Below are records; count the lines that hold the string "already" and give only the count.

(Collected data entries)
==========

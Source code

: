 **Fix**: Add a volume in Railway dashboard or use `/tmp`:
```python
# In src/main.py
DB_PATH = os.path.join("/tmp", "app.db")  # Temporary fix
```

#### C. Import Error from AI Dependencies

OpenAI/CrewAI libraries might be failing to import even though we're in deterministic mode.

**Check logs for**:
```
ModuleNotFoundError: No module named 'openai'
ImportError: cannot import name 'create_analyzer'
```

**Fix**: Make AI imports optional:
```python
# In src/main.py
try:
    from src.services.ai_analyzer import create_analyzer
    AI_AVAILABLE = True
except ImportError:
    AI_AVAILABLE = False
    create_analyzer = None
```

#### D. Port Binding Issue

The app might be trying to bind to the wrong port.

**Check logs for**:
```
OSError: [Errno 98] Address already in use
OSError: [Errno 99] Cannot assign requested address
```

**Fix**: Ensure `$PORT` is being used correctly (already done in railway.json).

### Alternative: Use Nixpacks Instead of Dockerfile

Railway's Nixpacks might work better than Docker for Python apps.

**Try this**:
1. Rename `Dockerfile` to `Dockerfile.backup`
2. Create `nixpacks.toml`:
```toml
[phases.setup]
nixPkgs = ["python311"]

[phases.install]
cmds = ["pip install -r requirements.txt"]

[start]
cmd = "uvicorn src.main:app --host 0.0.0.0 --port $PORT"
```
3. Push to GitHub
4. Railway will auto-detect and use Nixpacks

==========

OUTPUT BELOW: 2